McConaughey spoke frequently about the calculated decision he made to change his career from his typical rom-com fare to more serious material that would challenge him, and he seemed to do it so quickly that it astounded the industry and fans. Now he continues to work with the best directors in the business on anticipated dramatic projects as people are eager to see what he will do next.
Unfortunately, it seems like with his latest film The Sea of Trees, McConaughey has made his first major misstep in this new portion of his career. The Gus Van Sant film debuted at Cannes recently, where it was met with boos from the crowd. The director is a Cannes favorite, having won the Palm d’Or in 2003 for Elephant, but his highly experimental movies can sometimes end up missing the target. The suicide drama set in Japan was booed by the Cannes audience and now pretty nasty reviews of the movie are coming out of the festival.
“One way to pass the time during The Sea of Trees — preferably during one of Matthew McConaughey’s interminable misty-eyed monologues — is to try and figure out exactly how many bad movies the actor, screenwriter Chris Sparling and director Gus Van Sant have managed to squeeze into their tale of a man’s lonely quest to take his own life,” said Variety. The Guardian called the movie, “a fantastically annoying and dishonest tearjerker.”
It almost seems as though McConaughey was begging on his hands and knees for seriousness and credibility with taking on the role of a suicidal academic mathematician who wears glasses and was hated by his ex-wife (Naomi Watts) for never making enough money among other grievances. Instead of just doing it at home, he goes to Japan’s infamous Suicide Forest to swallow a bottle of pills. His plan is deterred by a suicidal Japanese man (Ken Watanabe) who has been wounded and needs help.
This is the second McConaughey film in a row that hasn’t quite lived up to hype. While Christopher Nolan’s Interstellar got nowhere near as bad reviews as The Sea of Trees is getting, the film also was thought to be a bit over the top and not as good as either Nolan or McConaughey’s recent work. The movie has a lukewarm 72% rating on Rotten Tomatoes, with most critics saying that Nolan tried to do too much in the film, reaching for more than he could grasp.

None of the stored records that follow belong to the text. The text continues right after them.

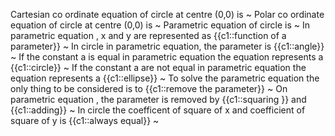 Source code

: Cartesian co ordinate  equation of circle at centre (0,0) is ~
Polar co ordinate equation of circle at centre (0,0) is ~
Parametric equation of circle is ~
In parametric equation , x and y are represented as {{c1::function of a parameter}}  ~
In circle in parametric equation, the parameter is {{c1::angle}}  ~
If the constant a is equal in parametric equation the equation represents a {{c1::circle}}  ~
If the constant a are not equal in parametric equation the equation represents a {{c1::ellipse}}  ~
To solve the parametric equation the only thing to be considered is to {{c1::remove the parameter}}  ~
On parametric equation , the parameter is removed by {{c1::squaring }}  and {{c1::adding}}  ~
In circle the coefficent of square of x and coefficient of square of y is {{c1::always equal}}  ~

Those writing the bad reviews of The Sea of Trees don’t think this means McConaughey is losing his edge, or that those spectacular performances from last year were by any means flukes. “As for McConaughey, his recent mid-career high will continue in spite, rather than because, of misguided bids for seriousness like this one,” Variety said. Working with Van Sant is always a bit of risk, and it’s one that many actors are very willing to take.
McConaughey responded to the boos at a press conference in his typically chill way by saying, per TheWrap, “I would say, real simply, anyone has as much right to boo as they do to ovate.”
Up next from the actor is the adventure drama Gold about a pair of explorers who go into the Indonesian jungle searching for it co-starring Michelle Williams and Edgar Ramirez. He’s also filming the Civil War movie The Free State of Jones, in which he’ll play a poor Mississippi farmer who leads a group of southerners to rebel against the Confederacy. Hopefully those will turn out a better than this dud.